Saved entries:
====================

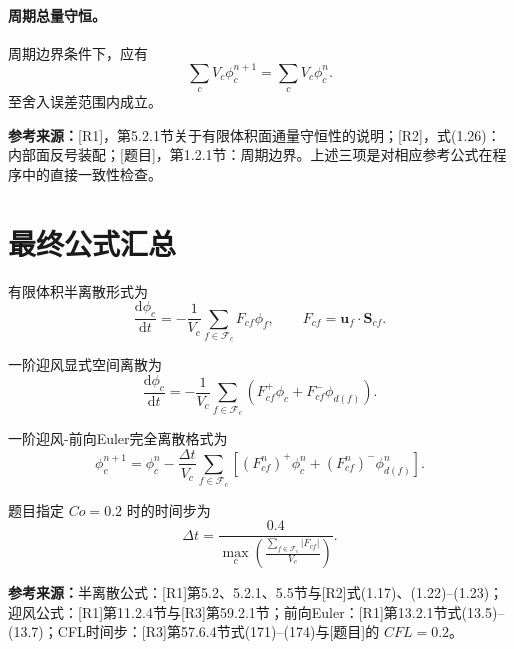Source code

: \documentclass[UTF8,12pt,a4paper]{ctexart}
\numberwithin{equation}{section}
\newcommand{\Rone}{\textnormal{[R1]}}
\newcommand{\Rtwo}{\textnormal{[R2]}}
\newcommand{\Rthree}{\textnormal{[R3]}}
\newcommand{\Task}{\textnormal{[题目]}}
\newcommand{\source}[1]{%
  \par\smallskip
  \noindent\colorbox{sourcebg}{%
    \parbox{0.955\linewidth}{\footnotesize\color{sourcegray}\textbf{参考来源：}#1}%
  }
  \par\smallskip
}
\begin{document}
\paragraph{周期总量守恒。}
周期边界条件下，应有
\begin{equation}
  \sum_cV_c\phi_c^{n+1}
  =\sum_cV_c\phi_c^n.
\end{equation}
至舍入误差范围内成立。

\source{\Rone，第5.2.1节关于有限体积面通量守恒性的说明；\Rtwo，式(1.26)：内部面反号装配；\Task，第1.2.1节：周期边界。上述三项是对相应参考公式在程序中的直接一致性检查。}

\section*{最终公式汇总}

有限体积半离散形式为
\begin{equation}
  \boxed{
  \frac{\mathrm d\phi_c}{\mathrm dt}
  =-\frac{1}{V_c}\sum_{f\in\mathcal F_c}F_{cf}\phi_f,
  \qquad
  F_{cf}=\bm u_f\cdot\bm S_{cf}
  }.
\end{equation}

一阶迎风显式空间离散为
\begin{equation}
  \boxed{
  \frac{\mathrm d\phi_c}{\mathrm dt}
  =-\frac{1}{V_c}
  \sum_{f\in\mathcal F_c}
  \left(F_{cf}^+\phi_c+F_{cf}^-\phi_{d(f)}\right)
  }.
\end{equation}

一阶迎风-前向Euler完全离散格式为
\begin{equation}
  \boxed{
  \phi_c^{n+1}
  =\phi_c^n
  -\frac{\Delta t}{V_c}
  \sum_{f\in\mathcal F_c}
  \left[(F_{cf}^n)^+\phi_c^n
  +(F_{cf}^n)^-\phi_{d(f)}^n\right]
  }.
\end{equation}

题目指定 $Co=0.2$ 时的时间步为
\begin{equation}
  \boxed{
  \Delta t
  =\frac{0.4}{
    \displaystyle
    \max_c\left(
      \frac{\sum_{f\in\mathcal F_c}|F_{cf}|}{V_c}
    \right)}
  }.
\end{equation}

\source{半离散公式：\Rone 第5.2、5.2.1、5.5节与\Rtwo 式(1.17)、(1.22)--(1.23)；迎风公式：\Rone 第11.2.4节与\Rthree 第59.2.1节；前向Euler：\Rone 第13.2.1节式(13.5)--(13.7)；CFL时间步：\Rthree 第57.6.4节式(171)--(174)与\Task 的 $CFL=0.2$。}
\end{document}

====================

Transcribe all of the records exactly, without reproducing their pictures.

- _ANSWER SPACE_
Source code

: \documentclass[UTF8,12pt,a4paper]{ctexart}
\numberwithin{equation}{section}
\newcommand{\Rone}{\textnormal{[R1]}}
\newcommand{\Rtwo}{\textnormal{[R2]}}
\newcommand{\Rthree}{\textnormal{[R3]}}
\newcommand{\Task}{\textnormal{[题目]}}
\newcommand{\source}[1]{%
  \par\smallskip
  \noindent\colorbox{sourcebg}{%
    \parbox{0.955\linewidth}{\footnotesize\color{sourcegray}\textbf{参考来源：}#1}%
  }
  \par\smallskip
}
\begin{document}
\paragraph{周期总量守恒。}
周期边界条件下，应有
\begin{equation}
  \sum_cV_c\phi_c^{n+1}
  =\sum_cV_c\phi_c^n.
\end{equation}
至舍入误差范围内成立。

\source{\Rone，第5.2.1节关于有限体积面通量守恒性的说明；\Rtwo，式(1.26)：内部面反号装配；\Task，第1.2.1节：周期边界。上述三项是对相应参考公式在程序中的直接一致性检查。}

\section*{最终公式汇总}

有限体积半离散形式为
\begin{equation}
  \boxed{
  \frac{\mathrm d\phi_c}{\mathrm dt}
  =-\frac{1}{V_c}\sum_{f\in\mathcal F_c}F_{cf}\phi_f,
  \qquad
  F_{cf}=\bm u_f\cdot\bm S_{cf}
  }.
\end{equation}

一阶迎风显式空间离散为
\begin{equation}
  \boxed{
  \frac{\mathrm d\phi_c}{\mathrm dt}
  =-\frac{1}{V_c}
  \sum_{f\in\mathcal F_c}
  \left(F_{cf}^+\phi_c+F_{cf}^-\phi_{d(f)}\right)
  }.
\end{equation}

一阶迎风-前向Euler完全离散格式为
\begin{equation}
  \boxed{
  \phi_c^{n+1}
  =\phi_c^n
  -\frac{\Delta t}{V_c}
  \sum_{f\in\mathcal F_c}
  \left[(F_{cf}^n)^+\phi_c^n
  +(F_{cf}^n)^-\phi_{d(f)}^n\right]
  }.
\end{equation}

题目指定 $Co=0.2$ 时的时间步为
\begin{equation}
  \boxed{
  \Delta t
  =\frac{0.4}{
    \displaystyle
    \max_c\left(
      \frac{\sum_{f\in\mathcal F_c}|F_{cf}|}{V_c}
    \right)}
  }.
\end{equation}

\source{半离散公式：\Rone 第5.2、5.2.1、5.5节与\Rtwo 式(1.17)、(1.22)--(1.23)；迎风公式：\Rone 第11.2.4节与\Rthree 第59.2.1节；前向Euler：\Rone 第13.2.1节式(13.5)--(13.7)；CFL时间步：\Rthree 第57.6.4节式(171)--(174)与\Task 的 $CFL=0.2$。}
\end{document}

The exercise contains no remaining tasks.